"And when it rains on your parade, look up rather than down. Without the rain, there would be no rainbow."
Gilbert K. Chesterton
Rain.
Some people hate rain. I mean I guess I cannot blame them. Rain does sometimes seem to come at less than ideal times. Take for example a day at the beach... there's nothing worse than seeing looming rain clouds in the sky on what was meant to be the perfect day.
However, I like the rain. In fact, I love the rain.
It is wet, and usually cold. It is invigorating to say the least.
Rain makes me feel.
Alive.
I love the feel of rain on my skin. I love the feel of rain on my face. I usually have those moments where I think, Crap! My mascara! But then again I usually don't even care.

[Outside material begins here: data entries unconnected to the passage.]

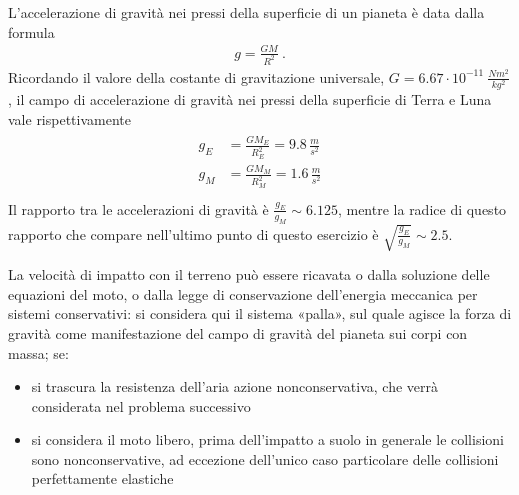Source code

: \documentclass[letterpaper,10pt,italian]{jupyterBook}
\begin{document}
\sphinxAtStartPar
{} L’accelerazione di gravità nei pressi della superficie di un pianeta è data dalla formula  
\begin{equation*}
\begin{split}g = \frac{GM}{R^2} \ .\end{split}
\end{equation*}
\sphinxAtStartPar
Ricordando il valore della costante di gravitazione universale, \(G = 6.67 \cdot 10^{-11} \ \frac{N m^2}{kg^2}\), il campo di accelerazione di gravità nei pressi della superficie di Terra e Luna vale rispettivamente
\begin{equation*}
\begin{split}\begin{aligned} 
  g_E & = \frac{G M_E}{R_E^2} = 9.8 \, \frac{m}{s^2} \\
  g_M & = \frac{G M_M}{R_M^2} = 1.6 \, \frac{m}{s^2} \\
\end{aligned}\end{split}
\end{equation*}
\sphinxAtStartPar
Il rapporto tra le accelerazioni di gravità è \(\frac{g_E}{g_M} \sim 6.125\), mentre la radice di questo rapporto \sphinxhyphen{} che compare nell’ultimo punto di questo esercizio \sphinxhyphen{} è \(\sqrt{\frac{g_E}{g_M}} \sim 2.5\).

\sphinxAtStartPar
{} La velocità di impatto con il terreno può essere ricavata o dalla soluzione delle equazioni del moto, o dalla legge di conservazione dell’energia meccanica per sistemi conservativi: si considera qui il sistema «palla», sul quale agisce la forza di gravità \sphinxhyphen{} come manifestazione del campo di gravità del pianeta sui corpi con massa; se:
\begin{itemize}
\item {} 
\sphinxAtStartPar
si trascura la resistenza dell’aria \sphinxhyphen{} azione non\sphinxhyphen{}conservativa, che verrà considerata nel problema successivo \sphinxhyphen{}

\item {} 
\sphinxAtStartPar
si considera il moto libero, prima dell’impatto a suolo \sphinxhyphen{} in generale le collisioni sono non\sphinxhyphen{}conservative, ad eccezione dell’unico caso particolare delle collisioni perfettamente elastiche

\end{itemize}
\end{document}
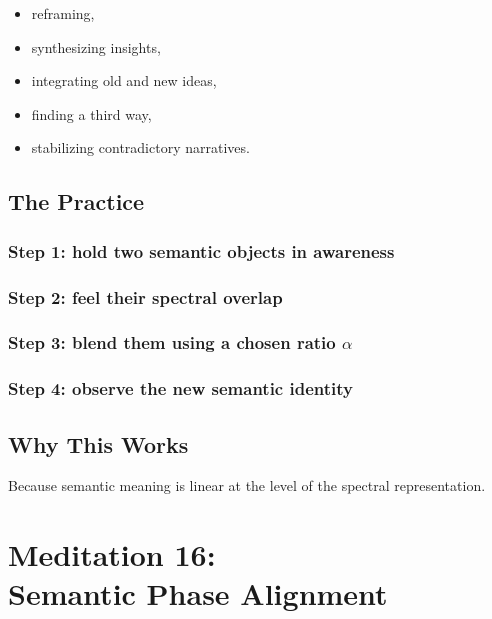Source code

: \documentclass[12pt]{article}
\begin{document}
\begin{itemize}
    \item reframing,
    \item synthesizing insights,
    \item integrating old and new ideas,
    \item finding a third way,
    \item stabilizing contradictory narratives.
\end{itemize}

\section{The Practice}

\subsection*{Step 1: hold two semantic objects in awareness}

\subsection*{Step 2: feel their spectral overlap}

\subsection*{Step 3: blend them using a chosen ratio $\alpha$}

\subsection*{Step 4: observe the new semantic identity}

\section{Why This Works}

Because semantic meaning is linear at the level of the spectral representation.

\newpage


\chapter{Meditation 16:\\ Semantic Phase Alignment}
\end{document}

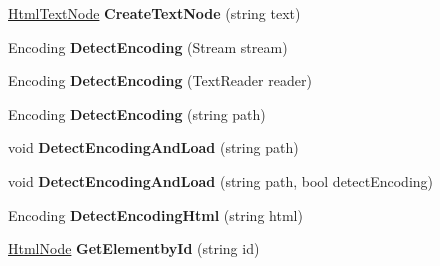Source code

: \begin{DoxyCompactItemize}
\item 
\mbox{\label{class_html_agility_pack_1_1_html_document_a533a68a21e689842a948caa6df3e99e5}} 
\hyperlink{class_html_agility_pack_1_1_html_text_node}{Html\+Text\+Node} {\bfseries Create\+Text\+Node} (string text)
\item 
\mbox{\label{class_html_agility_pack_1_1_html_document_a0822e4ac2ca2afef5b5906ecfad68f30}} 
Encoding {\bfseries Detect\+Encoding} (Stream stream)
\item 
\mbox{\label{class_html_agility_pack_1_1_html_document_a714da63e5ce9bd5ebe2ce86e9c2802b4}} 
Encoding {\bfseries Detect\+Encoding} (Text\+Reader reader)
\item 
\mbox{\label{class_html_agility_pack_1_1_html_document_a76392972fe9d293f4715b662cf258df5}} 
Encoding {\bfseries Detect\+Encoding} (string path)
\item 
\mbox{\label{class_html_agility_pack_1_1_html_document_a758381d93cc11a8399a368a17f05577d}} 
void {\bfseries Detect\+Encoding\+And\+Load} (string path)
\item 
\mbox{\label{class_html_agility_pack_1_1_html_document_a44ea3489f81042acbce1e9824af45d4f}} 
void {\bfseries Detect\+Encoding\+And\+Load} (string path, bool detect\+Encoding)
\item 
\mbox{\label{class_html_agility_pack_1_1_html_document_aadb4046a4fdb71a31fd57357bfd5a5c4}} 
Encoding {\bfseries Detect\+Encoding\+Html} (string html)
\item 
\mbox{\label{class_html_agility_pack_1_1_html_document_a7844186a975f7d965f8333c998fb8008}} 
\hyperlink{class_html_agility_pack_1_1_html_node}{Html\+Node} {\bfseries Get\+Elementby\+Id} (string id)
\item 
\mbox{\label{class_html_agility_pack_1_1_html_document_ad242d26abadad4ed8f73e4391333949d}} 

\end{DoxyCompactItemize}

One day during fall semester of my Junior year when I was feeling particularly lonely, empty, and lost, it started to rain. I walked to the window in my apartment and put my hand to the glass. I closed my eyes and the next thing I knew I was flying down the staircase running straight out into the rain. I threw my hands up into the air as if to ask the clouds to aim every last rain drop at me. I stood there for the longest time my face to the sky letting the rain fall onto my face, and the rest of me. It was the first time since I arrived at school that I felt truly alive. I started to cry. I cried tears of frustration, hurt, guilt, and pain. It was hard to tell which drops were rain and which were tears. But it didn't matter. And then I did something that I never would have expected... I started to laugh. I had been tormented by so many things up to that point and I was a basket case trying to keep myself in check and act normal for my own sanity and for the sake of my friends and the people I came into contact with.
It was that day of rain that I started to heal.
Rain reminds me to live.
Rain reminds me to breathe.
Rain reminds me to smile.
So every time it rains I look to the sky and whisper, "Thank you, thank you for sending the rain."